Lifestyle and target-date funds shift their investment profile as you move towards your retirement date. They start off with a higher allocation to equity investments such as shares and then move part or all of the fund to cash and bonds as they approach their target date. This can be good if you are likely to purchase an annuity at retirement but may be a bad choice if you are likely to leave the savings invested. See Lifestyle and Target-Date Funds.

Active management provides you with a professional fund manager who will attempt to beat the market, whilst passive management provides a very low cost route to achieving the market average. See Active Vs. Passive Investments.

With investments generally the more risk you are prepared to accept will lead to higher returns over the long-term but also normally means more volatility (up and down movements) which can be very scary to the inexperienced investor and may mean you making bad decisions should your investments fall unexpectedly.

Investing in cash and bonds to deliver a predictable return may seem prudent but over the long-term inflation could wipe out any gains you make, whereas investing in property and shares is likely to give you a return over the long-term significantly above inflation making your money work harder for you but you have to live with the increased volatility. More information is available in the section Investment Principles.
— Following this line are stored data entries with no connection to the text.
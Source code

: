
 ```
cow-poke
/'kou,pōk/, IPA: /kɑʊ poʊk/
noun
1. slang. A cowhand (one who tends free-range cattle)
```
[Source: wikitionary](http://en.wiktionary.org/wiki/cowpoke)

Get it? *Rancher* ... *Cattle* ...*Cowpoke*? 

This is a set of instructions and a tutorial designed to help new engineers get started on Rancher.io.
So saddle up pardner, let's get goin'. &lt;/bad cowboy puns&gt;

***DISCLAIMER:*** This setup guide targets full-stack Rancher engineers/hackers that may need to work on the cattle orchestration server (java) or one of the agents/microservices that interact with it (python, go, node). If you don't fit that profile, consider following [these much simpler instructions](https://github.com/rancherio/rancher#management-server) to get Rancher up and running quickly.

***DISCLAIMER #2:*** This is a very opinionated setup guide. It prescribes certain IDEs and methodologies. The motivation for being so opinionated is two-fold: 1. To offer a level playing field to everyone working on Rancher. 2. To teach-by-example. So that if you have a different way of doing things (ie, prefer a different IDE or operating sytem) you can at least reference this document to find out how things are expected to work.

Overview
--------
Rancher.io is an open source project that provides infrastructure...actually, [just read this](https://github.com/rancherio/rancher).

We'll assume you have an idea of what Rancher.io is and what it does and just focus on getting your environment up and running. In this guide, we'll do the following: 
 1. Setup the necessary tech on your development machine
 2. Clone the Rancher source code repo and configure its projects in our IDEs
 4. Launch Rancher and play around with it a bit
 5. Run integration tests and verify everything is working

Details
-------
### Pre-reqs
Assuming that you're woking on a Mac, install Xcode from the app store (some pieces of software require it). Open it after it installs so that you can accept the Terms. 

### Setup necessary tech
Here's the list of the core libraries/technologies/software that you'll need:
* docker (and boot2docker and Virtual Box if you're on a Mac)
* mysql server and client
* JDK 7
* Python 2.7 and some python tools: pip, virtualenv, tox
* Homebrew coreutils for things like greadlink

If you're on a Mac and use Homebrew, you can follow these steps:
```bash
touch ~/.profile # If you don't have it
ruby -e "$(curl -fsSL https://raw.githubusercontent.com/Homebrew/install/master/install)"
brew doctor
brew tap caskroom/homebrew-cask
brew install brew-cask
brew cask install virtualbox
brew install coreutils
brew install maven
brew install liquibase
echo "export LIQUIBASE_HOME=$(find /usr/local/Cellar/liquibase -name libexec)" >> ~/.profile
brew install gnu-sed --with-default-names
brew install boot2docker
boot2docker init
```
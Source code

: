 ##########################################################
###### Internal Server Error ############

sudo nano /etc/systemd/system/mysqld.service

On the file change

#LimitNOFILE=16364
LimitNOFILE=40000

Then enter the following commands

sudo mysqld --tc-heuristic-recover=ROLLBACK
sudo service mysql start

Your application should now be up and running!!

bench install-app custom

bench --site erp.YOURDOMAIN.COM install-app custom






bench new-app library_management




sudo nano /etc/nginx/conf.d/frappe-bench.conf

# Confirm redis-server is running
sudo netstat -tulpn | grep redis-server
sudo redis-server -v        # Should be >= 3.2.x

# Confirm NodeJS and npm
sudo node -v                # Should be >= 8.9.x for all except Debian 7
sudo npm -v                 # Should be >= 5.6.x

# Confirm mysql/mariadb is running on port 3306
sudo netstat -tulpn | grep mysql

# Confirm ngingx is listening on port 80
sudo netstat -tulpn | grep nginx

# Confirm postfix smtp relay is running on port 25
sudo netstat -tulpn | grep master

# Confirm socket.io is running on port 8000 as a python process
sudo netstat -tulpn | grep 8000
When you save for a pension, you shouldn’t just focus only on how much you’re putting into it. You should also regularly review how it’s being invested. And as you get older, you should probably change your investment strategy to reduce risk as retirement draws closer.

The value of pensions and the income they produce can fall as well as rise. You may get back less than you invested.

Tax treatment varies according to individual circumstances and is subject to change.